Payments to surviving internees or their heirs continued until 1993, overseen by the Office of Redress Administration, one of two government agencies created to carry out the 1988 act's implementation.[3] The other, the Civil Liberties Public Education Fund, was established in order to meet the redress bill's provision to educate the public about the incarceration. $50 million was authorized "to sponsor research and public educational activities" in 1988, but anti-spending lobbying put the education program on hold until 1994 and reduced the final amount to $5 million.
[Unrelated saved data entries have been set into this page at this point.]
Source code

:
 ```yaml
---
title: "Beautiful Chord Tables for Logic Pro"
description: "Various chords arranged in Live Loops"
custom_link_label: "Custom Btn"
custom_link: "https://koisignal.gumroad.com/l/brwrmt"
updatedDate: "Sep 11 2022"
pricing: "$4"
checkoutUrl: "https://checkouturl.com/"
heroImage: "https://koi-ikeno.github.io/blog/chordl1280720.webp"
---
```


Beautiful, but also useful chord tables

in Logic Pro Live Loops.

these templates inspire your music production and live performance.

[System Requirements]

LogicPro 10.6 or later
President Bill Clinton appointed an advisory board in 1996, and the CLPEF was used to fund various educational programs and grants from 1997 to 1998.[13]
The Civil Liberties Act of 1988, Restitution for World War II internment of Japanese-Americans and Aleuts, states that it is intended to:[14]
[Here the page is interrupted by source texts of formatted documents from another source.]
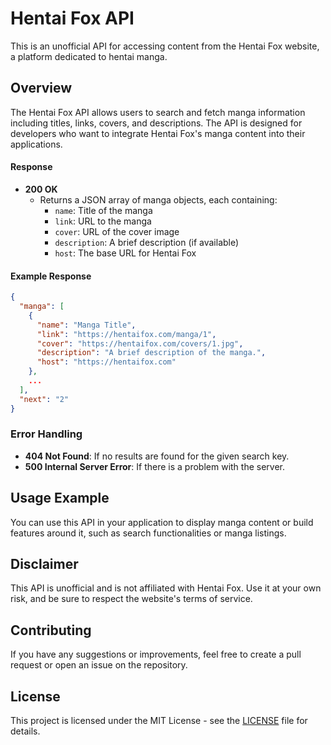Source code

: # Hentai Fox API

This is an unofficial API for accessing content from the Hentai Fox website, a platform dedicated to hentai manga.

## Overview

The Hentai Fox API allows users to search and fetch manga information including titles, links, covers, and descriptions. The API is designed for developers who want to integrate Hentai Fox's manga content into their applications.


#### Response

- **200 OK**
  - Returns a JSON array of manga objects, each containing:
    - `name`: Title of the manga
    - `link`: URL to the manga
    - `cover`: URL of the cover image
    - `description`: A brief description (if available)
    - `host`: The base URL for Hentai Fox

#### Example Response

```json
{
  "manga": [
    {
      "name": "Manga Title",
      "link": "https://hentaifox.com/manga/1",
      "cover": "https://hentaifox.com/covers/1.jpg",
      "description": "A brief description of the manga.",
      "host": "https://hentaifox.com"
    },
    ...
  ],
  "next": "2"
}
```

### Error Handling

- **404 Not Found**: If no results are found for the given search key.
- **500 Internal Server Error**: If there is a problem with the server.

## Usage Example

You can use this API in your application to display manga content or build features around it, such as search functionalities or manga listings.

## Disclaimer

This API is unofficial and is not affiliated with Hentai Fox. Use it at your own risk, and be sure to respect the website's terms of service.

## Contributing

If you have any suggestions or improvements, feel free to create a pull request or open an issue on the repository.

## License

This project is licensed under the MIT License - see the [LICENSE](LICENSE) file for details.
On September 17, 1987, the U.S. House of Representatives passed the bill (which symbolically shared its number with that of the 442nd Infantry Regiment) by a vote of 243 to 141, with 38 members not voting. The majority of Democrats in the House voted for the bill (180 in favor vs. 43 opposed) while a majority of Republicans voted against it (63 in favor vs. 98 opposed).[15] On April 20, 1988, the U.S. Senate passed the bill by a vote of 69 to 27, with 4 members not voting. A large majority of Democrats voted for the bill (44 in favor vs. 7 opposed), while a more narrow majority of Senate Republicans also voted for the bill (25 in favor vs. 20 opposed).[16]